PROBLEM DETAILS: Beginning with the line that contains "### Dependencies", extract each line through the end of the listing below, with no additions or omissions.

RECORDS FOR THIS TASK:
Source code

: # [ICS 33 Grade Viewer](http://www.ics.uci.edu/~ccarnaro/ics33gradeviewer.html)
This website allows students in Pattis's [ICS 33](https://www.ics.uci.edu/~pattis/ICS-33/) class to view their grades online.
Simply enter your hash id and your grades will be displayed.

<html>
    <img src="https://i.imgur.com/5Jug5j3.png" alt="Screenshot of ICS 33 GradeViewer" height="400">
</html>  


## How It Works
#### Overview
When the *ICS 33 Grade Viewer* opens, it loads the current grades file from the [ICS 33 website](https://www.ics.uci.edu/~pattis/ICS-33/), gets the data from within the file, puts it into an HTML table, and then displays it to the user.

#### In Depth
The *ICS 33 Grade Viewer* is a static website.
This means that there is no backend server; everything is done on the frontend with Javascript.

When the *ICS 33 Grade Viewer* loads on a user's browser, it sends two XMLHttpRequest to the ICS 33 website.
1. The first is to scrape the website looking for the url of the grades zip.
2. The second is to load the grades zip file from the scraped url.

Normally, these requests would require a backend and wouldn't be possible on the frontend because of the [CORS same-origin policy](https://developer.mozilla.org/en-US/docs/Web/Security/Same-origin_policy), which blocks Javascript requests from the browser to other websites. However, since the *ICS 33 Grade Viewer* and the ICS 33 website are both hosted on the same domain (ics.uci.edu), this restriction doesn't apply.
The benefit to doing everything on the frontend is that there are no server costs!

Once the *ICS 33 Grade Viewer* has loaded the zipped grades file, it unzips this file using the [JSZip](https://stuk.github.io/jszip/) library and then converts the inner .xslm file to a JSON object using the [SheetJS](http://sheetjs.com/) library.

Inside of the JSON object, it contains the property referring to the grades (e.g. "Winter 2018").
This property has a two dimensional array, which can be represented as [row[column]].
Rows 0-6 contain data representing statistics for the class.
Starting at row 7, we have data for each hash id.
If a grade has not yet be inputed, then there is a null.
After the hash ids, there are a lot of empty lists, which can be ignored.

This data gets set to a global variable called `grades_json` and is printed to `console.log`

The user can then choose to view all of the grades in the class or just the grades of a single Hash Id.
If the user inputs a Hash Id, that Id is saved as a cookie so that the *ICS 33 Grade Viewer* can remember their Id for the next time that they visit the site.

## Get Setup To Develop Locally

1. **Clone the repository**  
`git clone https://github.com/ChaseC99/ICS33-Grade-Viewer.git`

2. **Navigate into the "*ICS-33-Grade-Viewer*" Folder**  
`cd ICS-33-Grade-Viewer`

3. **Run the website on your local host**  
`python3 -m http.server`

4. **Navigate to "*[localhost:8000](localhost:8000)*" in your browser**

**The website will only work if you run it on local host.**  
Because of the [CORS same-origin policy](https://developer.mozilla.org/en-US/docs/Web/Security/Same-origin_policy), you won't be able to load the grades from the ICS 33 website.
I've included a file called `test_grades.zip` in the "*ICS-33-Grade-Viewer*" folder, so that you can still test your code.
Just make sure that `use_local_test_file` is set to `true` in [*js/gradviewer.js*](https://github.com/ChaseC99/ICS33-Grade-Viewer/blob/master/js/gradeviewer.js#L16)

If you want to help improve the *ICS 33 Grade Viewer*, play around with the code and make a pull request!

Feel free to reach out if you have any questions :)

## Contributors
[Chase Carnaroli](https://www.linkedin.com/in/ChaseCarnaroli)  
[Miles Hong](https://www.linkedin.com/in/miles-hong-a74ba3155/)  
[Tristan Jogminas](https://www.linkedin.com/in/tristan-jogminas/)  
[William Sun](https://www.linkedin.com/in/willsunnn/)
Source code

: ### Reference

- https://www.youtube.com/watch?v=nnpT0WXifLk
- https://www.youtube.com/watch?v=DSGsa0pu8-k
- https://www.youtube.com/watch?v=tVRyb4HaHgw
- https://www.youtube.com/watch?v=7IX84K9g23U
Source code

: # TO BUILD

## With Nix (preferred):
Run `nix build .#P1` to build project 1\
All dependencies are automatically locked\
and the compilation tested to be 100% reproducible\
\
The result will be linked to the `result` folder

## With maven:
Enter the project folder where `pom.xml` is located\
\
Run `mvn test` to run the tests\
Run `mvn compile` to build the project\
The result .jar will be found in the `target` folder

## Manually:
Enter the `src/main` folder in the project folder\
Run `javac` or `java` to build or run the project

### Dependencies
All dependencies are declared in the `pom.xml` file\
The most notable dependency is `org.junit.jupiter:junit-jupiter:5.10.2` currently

SOLUTION BELOW:
### Dependencies
All dependencies are declared in the `pom.xml` file\
The most notable dependency is `org.junit.jupiter:junit-jupiter:5.10.2` currently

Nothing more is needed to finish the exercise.